Problem details. Your task is to repeat each record verbatim, exactly as it was written.

[Records provided — start]

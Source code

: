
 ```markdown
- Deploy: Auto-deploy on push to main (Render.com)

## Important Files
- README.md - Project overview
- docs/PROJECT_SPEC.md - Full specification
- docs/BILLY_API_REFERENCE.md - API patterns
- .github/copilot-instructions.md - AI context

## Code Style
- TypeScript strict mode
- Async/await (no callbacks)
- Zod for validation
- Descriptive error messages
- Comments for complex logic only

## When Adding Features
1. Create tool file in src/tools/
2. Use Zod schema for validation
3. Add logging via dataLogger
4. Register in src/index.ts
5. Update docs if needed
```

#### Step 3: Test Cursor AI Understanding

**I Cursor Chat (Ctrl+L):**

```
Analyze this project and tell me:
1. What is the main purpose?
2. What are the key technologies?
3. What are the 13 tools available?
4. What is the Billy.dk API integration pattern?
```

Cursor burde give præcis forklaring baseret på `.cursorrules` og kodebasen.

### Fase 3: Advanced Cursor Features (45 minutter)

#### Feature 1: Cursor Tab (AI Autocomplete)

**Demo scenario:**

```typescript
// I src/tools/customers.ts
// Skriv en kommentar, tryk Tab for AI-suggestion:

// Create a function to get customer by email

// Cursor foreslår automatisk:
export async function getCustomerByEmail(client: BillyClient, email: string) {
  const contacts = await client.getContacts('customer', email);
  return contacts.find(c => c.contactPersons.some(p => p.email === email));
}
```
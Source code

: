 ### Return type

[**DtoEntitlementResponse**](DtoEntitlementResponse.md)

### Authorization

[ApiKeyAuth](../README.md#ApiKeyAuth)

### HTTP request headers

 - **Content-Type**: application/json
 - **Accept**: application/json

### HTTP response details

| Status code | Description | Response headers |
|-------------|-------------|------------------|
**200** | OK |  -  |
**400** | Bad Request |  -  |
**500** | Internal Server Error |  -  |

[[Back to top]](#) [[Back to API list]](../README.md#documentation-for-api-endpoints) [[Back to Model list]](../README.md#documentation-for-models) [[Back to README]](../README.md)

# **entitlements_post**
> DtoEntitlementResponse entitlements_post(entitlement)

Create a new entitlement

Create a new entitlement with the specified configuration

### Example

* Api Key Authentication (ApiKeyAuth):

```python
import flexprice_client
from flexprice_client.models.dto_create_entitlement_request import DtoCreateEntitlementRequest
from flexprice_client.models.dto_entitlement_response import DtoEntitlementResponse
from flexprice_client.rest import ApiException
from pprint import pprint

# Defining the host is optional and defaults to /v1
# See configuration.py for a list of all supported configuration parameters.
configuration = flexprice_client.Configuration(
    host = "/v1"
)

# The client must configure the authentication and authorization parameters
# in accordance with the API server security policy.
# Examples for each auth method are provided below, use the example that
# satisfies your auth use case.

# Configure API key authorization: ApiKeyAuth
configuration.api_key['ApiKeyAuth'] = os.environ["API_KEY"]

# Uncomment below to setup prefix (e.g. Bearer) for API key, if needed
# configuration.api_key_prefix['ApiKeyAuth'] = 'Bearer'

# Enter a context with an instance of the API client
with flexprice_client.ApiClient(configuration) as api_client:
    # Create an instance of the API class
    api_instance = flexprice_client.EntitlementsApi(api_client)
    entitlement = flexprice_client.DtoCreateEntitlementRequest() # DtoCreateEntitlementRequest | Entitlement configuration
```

[Records provided — finish]

Expected answer.
Source code

:
 ```markdown
- Deploy: Auto-deploy on push to main (Render.com)

## Important Files
- README.md - Project overview
- docs/PROJECT_SPEC.md - Full specification
- docs/BILLY_API_REFERENCE.md - API patterns
- .github/copilot-instructions.md - AI context

## Code Style
- TypeScript strict mode
- Async/await (no callbacks)
- Zod for validation
- Descriptive error messages
- Comments for complex logic only

## When Adding Features
1. Create tool file in src/tools/
2. Use Zod schema for validation
3. Add logging via dataLogger
4. Register in src/index.ts
5. Update docs if needed
```

#### Step 3: Test Cursor AI Understanding

**I Cursor Chat (Ctrl+L):**

```
Analyze this project and tell me:
1. What is the main purpose?
2. What are the key technologies?
3. What are the 13 tools available?
4. What is the Billy.dk API integration pattern?
```

Cursor burde give præcis forklaring baseret på `.cursorrules` og kodebasen.

### Fase 3: Advanced Cursor Features (45 minutter)

#### Feature 1: Cursor Tab (AI Autocomplete)

**Demo scenario:**

```typescript
// I src/tools/customers.ts
// Skriv en kommentar, tryk Tab for AI-suggestion:

// Create a function to get customer by email

// Cursor foreslår automatisk:
export async function getCustomerByEmail(client: BillyClient, email: string) {
  const contacts = await client.getContacts('customer', email);
  return contacts.find(c => c.contactPersons.some(p => p.email === email));
}
```
Source code

: ### Return type

[**DtoEntitlementResponse**](DtoEntitlementResponse.md)

### Authorization

[ApiKeyAuth](../README.md#ApiKeyAuth)

### HTTP request headers

 - **Content-Type**: application/json
 - **Accept**: application/json

### HTTP response details

| Status code | Description | Response headers |
|-------------|-------------|------------------|
**200** | OK |  -  |
**400** | Bad Request |  -  |
**500** | Internal Server Error |  -  |

[[Back to top]](#) [[Back to API list]](../README.md#documentation-for-api-endpoints) [[Back to Model list]](../README.md#documentation-for-models) [[Back to README]](../README.md)

# **entitlements_post**
> DtoEntitlementResponse entitlements_post(entitlement)

Create a new entitlement

Create a new entitlement with the specified configuration

### Example

* Api Key Authentication (ApiKeyAuth):

```python
import flexprice_client
from flexprice_client.models.dto_create_entitlement_request import DtoCreateEntitlementRequest
from flexprice_client.models.dto_entitlement_response import DtoEntitlementResponse
from flexprice_client.rest import ApiException
from pprint import pprint

# Defining the host is optional and defaults to /v1
# See configuration.py for a list of all supported configuration parameters.
configuration = flexprice_client.Configuration(
    host = "/v1"
)

# The client must configure the authentication and authorization parameters
# in accordance with the API server security policy.
# Examples for each auth method are provided below, use the example that
# satisfies your auth use case.

# Configure API key authorization: ApiKeyAuth
configuration.api_key['ApiKeyAuth'] = os.environ["API_KEY"]

# Uncomment below to setup prefix (e.g. Bearer) for API key, if needed
# configuration.api_key_prefix['ApiKeyAuth'] = 'Bearer'

# Enter a context with an instance of the API client
with flexprice_client.ApiClient(configuration) as api_client:
    # Create an instance of the API class
    api_instance = flexprice_client.EntitlementsApi(api_client)
    entitlement = flexprice_client.DtoCreateEntitlementRequest() # DtoCreateEntitlementRequest | Entitlement configuration
```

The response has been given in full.